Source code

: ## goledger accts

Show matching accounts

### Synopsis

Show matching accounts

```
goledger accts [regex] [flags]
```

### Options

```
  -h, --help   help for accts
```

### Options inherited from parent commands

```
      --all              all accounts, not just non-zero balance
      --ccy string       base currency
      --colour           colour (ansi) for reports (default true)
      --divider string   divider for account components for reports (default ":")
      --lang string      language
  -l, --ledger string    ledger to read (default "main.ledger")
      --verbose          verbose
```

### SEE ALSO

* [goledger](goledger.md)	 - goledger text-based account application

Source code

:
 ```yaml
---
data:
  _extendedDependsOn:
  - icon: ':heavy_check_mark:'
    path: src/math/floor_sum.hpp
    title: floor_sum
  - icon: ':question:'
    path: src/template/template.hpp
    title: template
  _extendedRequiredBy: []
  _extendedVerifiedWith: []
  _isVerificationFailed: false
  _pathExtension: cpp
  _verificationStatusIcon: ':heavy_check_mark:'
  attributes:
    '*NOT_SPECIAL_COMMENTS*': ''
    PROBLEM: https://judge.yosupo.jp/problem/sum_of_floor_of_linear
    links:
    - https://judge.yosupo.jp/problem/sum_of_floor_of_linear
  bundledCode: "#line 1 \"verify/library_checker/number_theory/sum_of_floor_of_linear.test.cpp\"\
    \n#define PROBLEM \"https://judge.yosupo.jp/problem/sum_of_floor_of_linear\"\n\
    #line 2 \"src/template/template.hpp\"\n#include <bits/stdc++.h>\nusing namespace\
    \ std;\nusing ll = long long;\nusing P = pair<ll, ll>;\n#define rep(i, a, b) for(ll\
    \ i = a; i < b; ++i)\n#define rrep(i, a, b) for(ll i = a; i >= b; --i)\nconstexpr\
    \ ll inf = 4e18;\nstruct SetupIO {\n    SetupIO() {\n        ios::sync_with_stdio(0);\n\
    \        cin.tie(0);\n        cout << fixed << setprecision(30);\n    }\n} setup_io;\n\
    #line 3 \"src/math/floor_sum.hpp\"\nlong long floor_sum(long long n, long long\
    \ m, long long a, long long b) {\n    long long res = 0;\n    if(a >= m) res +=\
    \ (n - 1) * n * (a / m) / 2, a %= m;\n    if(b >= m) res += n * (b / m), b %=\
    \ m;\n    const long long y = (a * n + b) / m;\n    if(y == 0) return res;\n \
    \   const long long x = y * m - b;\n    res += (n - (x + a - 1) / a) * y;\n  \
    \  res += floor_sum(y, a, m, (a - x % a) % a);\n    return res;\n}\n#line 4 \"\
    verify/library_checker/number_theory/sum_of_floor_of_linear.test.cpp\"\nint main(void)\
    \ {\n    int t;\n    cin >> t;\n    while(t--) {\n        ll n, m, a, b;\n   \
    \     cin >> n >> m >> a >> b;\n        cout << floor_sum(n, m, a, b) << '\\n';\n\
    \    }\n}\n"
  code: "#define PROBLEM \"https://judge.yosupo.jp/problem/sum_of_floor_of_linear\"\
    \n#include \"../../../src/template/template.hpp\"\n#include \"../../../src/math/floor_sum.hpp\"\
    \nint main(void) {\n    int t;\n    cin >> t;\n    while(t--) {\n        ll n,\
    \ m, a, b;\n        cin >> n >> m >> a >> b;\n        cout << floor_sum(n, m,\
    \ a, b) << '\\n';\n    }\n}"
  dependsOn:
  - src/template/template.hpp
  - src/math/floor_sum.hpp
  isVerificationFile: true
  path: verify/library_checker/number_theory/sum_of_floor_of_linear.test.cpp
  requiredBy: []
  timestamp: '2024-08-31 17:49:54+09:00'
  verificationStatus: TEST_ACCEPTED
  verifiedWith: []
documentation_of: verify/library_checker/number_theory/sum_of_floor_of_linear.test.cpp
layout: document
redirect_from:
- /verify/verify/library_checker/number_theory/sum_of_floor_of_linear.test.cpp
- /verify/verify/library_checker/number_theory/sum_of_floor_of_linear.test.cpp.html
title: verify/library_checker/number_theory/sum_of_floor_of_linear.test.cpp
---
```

····················

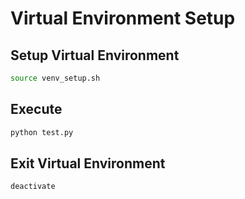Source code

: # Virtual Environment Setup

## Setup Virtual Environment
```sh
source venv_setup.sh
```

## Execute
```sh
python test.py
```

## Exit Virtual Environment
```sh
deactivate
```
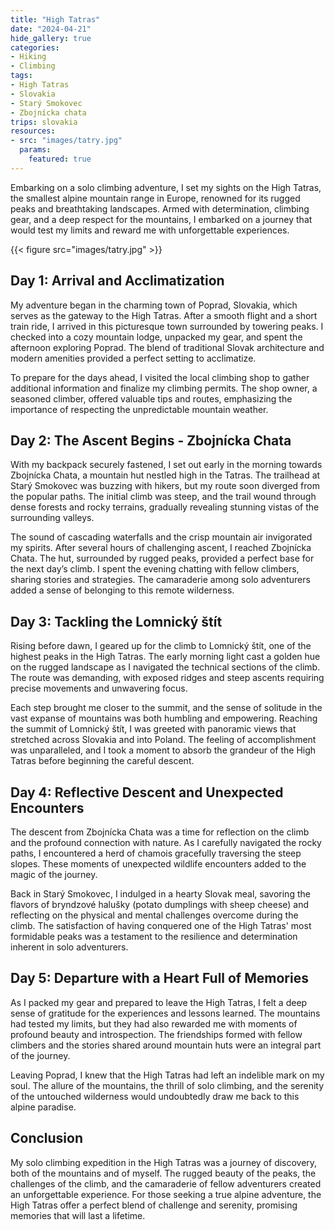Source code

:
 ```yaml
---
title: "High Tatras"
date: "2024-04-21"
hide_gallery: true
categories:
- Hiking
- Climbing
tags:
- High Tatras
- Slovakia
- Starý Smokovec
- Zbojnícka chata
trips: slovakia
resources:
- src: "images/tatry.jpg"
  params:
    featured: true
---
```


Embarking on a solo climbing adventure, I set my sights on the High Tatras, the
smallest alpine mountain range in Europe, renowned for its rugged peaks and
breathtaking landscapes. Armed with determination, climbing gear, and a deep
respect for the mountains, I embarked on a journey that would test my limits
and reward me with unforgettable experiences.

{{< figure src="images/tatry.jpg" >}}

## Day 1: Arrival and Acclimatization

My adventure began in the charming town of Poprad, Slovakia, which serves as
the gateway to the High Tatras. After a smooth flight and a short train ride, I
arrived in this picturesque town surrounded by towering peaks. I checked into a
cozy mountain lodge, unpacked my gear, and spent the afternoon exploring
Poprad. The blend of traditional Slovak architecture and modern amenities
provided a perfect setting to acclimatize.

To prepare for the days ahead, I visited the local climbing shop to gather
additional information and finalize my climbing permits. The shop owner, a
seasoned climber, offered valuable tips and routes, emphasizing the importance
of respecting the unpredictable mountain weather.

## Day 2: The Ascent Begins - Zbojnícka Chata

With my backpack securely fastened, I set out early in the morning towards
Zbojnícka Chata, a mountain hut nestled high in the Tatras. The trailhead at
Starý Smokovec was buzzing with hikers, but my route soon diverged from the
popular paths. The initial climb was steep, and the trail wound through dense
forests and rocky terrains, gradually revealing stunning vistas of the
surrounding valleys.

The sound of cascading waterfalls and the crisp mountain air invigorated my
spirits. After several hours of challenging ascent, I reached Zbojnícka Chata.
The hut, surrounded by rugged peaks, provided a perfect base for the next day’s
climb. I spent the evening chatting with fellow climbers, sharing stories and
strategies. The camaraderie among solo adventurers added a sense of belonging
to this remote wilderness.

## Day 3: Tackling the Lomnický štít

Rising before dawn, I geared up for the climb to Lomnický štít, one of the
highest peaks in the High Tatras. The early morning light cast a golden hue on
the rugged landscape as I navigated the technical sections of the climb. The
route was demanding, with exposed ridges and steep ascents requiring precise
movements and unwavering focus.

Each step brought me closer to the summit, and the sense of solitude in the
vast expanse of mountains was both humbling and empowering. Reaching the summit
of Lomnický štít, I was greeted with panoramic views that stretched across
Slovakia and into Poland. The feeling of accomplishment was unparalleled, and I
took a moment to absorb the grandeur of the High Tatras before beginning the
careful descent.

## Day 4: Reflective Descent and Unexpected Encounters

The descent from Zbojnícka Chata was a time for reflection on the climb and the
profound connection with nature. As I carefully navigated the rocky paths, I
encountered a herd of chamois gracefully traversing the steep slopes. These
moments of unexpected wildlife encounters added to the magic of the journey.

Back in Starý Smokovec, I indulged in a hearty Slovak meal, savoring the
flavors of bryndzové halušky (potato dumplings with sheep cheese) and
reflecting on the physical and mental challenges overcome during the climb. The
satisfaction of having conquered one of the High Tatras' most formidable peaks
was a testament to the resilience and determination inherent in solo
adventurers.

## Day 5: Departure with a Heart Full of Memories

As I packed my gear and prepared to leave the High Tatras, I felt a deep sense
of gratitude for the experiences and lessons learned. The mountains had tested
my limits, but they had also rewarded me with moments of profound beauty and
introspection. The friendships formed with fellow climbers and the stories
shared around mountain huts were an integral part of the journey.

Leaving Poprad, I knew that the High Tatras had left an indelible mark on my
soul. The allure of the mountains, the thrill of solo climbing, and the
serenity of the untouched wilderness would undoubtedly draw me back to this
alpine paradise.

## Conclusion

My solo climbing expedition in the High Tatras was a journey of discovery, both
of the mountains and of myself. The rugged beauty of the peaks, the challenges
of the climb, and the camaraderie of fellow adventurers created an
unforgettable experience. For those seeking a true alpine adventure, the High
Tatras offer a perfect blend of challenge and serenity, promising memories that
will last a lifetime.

····················

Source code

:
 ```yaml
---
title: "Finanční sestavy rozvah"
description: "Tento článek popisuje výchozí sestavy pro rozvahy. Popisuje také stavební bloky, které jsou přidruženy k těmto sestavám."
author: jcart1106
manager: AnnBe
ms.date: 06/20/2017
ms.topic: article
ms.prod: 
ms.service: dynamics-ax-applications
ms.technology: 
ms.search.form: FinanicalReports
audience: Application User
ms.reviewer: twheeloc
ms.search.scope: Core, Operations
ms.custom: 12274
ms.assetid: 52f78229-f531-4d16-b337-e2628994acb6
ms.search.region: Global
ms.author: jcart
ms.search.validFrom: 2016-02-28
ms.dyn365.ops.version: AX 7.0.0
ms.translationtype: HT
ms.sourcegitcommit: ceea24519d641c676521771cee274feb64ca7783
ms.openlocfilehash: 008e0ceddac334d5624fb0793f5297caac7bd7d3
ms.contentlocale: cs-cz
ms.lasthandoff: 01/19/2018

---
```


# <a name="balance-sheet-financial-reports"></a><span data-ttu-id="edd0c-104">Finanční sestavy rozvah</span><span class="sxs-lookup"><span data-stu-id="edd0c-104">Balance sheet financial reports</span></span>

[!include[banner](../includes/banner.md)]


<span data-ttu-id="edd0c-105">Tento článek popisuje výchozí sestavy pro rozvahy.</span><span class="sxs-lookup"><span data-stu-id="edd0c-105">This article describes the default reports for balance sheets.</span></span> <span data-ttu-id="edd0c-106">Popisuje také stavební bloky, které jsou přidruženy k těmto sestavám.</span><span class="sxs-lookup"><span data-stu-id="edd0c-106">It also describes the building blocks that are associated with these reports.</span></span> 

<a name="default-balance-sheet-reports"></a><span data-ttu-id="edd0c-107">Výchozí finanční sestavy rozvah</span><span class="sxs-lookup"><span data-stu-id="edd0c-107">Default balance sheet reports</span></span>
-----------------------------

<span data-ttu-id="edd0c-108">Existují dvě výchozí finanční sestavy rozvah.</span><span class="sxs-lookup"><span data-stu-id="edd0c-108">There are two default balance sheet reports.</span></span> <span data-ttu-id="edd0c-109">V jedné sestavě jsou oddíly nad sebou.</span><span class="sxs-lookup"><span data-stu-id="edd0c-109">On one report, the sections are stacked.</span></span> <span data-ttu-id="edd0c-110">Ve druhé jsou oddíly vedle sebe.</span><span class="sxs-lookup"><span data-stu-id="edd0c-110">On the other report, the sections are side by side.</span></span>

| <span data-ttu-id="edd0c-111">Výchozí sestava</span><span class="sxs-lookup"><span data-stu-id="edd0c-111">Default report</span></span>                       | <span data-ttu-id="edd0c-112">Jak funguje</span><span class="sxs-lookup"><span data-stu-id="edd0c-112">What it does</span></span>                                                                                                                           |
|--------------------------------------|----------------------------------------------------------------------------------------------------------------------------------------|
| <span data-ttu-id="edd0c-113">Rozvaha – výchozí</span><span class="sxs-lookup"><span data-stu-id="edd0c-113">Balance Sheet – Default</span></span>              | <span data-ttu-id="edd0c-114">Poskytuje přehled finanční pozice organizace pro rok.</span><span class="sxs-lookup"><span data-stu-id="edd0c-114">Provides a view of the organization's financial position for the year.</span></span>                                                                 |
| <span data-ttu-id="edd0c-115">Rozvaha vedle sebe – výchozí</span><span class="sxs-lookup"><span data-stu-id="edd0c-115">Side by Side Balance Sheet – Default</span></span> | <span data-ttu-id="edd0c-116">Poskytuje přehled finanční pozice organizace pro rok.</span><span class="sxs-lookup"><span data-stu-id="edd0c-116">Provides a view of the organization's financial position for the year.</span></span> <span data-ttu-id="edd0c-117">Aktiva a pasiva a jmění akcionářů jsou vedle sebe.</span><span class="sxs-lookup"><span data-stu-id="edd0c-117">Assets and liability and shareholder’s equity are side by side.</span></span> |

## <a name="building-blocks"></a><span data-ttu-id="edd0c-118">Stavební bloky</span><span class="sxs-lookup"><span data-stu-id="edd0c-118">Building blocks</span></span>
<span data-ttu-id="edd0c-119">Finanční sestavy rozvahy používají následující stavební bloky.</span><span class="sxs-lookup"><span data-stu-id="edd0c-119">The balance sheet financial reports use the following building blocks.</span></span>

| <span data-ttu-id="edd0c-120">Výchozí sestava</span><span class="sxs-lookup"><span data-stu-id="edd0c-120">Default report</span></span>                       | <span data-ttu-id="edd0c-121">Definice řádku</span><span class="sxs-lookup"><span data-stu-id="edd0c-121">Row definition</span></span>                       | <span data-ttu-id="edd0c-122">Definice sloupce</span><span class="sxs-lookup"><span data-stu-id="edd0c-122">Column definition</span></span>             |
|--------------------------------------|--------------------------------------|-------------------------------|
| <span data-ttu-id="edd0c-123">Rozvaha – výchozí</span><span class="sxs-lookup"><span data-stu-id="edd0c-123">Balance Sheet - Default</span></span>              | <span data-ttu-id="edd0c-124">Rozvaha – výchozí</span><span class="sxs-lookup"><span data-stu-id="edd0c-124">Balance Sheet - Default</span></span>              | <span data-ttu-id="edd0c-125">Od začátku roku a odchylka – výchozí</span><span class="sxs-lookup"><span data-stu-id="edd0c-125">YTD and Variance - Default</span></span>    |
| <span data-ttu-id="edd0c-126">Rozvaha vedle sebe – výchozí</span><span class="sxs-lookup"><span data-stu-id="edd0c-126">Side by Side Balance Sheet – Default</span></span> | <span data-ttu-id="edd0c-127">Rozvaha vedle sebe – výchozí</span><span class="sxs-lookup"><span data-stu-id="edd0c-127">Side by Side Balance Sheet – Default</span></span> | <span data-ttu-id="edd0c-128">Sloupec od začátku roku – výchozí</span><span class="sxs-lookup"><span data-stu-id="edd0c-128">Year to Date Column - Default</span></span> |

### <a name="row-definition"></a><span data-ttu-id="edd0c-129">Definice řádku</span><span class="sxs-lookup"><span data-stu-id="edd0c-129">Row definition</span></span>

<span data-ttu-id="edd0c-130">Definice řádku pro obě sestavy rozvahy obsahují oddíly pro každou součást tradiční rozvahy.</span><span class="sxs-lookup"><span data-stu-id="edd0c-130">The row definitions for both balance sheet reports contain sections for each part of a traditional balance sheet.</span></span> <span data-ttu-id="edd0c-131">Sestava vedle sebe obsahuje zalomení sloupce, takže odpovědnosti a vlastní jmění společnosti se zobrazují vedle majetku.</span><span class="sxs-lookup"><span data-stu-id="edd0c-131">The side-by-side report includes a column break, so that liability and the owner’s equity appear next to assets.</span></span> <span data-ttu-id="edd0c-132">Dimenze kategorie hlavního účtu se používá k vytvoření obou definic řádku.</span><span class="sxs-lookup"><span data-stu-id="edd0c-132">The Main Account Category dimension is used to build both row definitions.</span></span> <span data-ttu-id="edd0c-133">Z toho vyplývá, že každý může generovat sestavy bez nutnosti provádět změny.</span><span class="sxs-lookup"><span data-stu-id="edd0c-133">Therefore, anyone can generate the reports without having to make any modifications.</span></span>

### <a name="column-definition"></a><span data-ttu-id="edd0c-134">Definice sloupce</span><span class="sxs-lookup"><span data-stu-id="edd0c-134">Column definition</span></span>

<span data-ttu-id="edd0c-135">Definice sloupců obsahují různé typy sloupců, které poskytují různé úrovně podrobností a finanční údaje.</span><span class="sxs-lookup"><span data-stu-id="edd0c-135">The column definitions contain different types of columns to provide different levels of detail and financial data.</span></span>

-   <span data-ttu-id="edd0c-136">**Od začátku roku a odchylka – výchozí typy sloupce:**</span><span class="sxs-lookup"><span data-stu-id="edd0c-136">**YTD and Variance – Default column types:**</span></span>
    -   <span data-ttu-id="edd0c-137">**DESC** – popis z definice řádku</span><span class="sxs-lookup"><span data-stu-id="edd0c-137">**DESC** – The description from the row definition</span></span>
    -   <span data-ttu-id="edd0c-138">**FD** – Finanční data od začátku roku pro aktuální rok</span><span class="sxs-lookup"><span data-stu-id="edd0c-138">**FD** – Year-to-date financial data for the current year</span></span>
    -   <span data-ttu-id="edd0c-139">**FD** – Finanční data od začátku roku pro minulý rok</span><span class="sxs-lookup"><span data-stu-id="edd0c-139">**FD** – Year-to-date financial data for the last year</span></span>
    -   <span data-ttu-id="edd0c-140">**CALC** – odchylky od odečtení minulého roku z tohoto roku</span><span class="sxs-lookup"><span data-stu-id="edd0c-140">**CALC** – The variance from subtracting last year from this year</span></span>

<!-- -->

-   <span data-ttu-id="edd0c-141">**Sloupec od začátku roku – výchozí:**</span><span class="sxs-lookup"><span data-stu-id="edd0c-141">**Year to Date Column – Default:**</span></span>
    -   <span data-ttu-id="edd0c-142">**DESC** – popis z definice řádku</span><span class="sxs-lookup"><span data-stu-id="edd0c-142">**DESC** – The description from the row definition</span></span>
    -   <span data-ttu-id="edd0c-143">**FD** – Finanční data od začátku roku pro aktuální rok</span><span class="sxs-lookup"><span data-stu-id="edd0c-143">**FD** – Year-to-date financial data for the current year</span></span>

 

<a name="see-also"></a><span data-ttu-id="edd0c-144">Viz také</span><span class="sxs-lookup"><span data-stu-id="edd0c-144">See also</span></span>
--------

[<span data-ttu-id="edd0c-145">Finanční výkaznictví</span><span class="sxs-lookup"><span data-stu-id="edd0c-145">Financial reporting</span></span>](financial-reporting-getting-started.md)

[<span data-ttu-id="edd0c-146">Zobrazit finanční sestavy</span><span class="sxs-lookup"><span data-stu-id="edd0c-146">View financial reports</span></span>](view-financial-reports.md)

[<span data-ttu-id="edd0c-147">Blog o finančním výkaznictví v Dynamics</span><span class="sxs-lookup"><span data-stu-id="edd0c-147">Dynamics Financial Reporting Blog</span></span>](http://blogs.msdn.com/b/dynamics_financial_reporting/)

····················

*Exercise brief*. In the material above, find the line containing "of the mountains and" and the line containing "will last a lifetime.", then write out exactly those two lines and every line between them, and nothing more.

*Reply*.
of the mountains and of myself. The rugged beauty of the peaks, the challenges
of the climb, and the camaraderie of fellow adventurers created an
unforgettable experience. For those seeking a true alpine adventure, the High
Tatras offer a perfect blend of challenge and serenity, promising memories that
will last a lifetime.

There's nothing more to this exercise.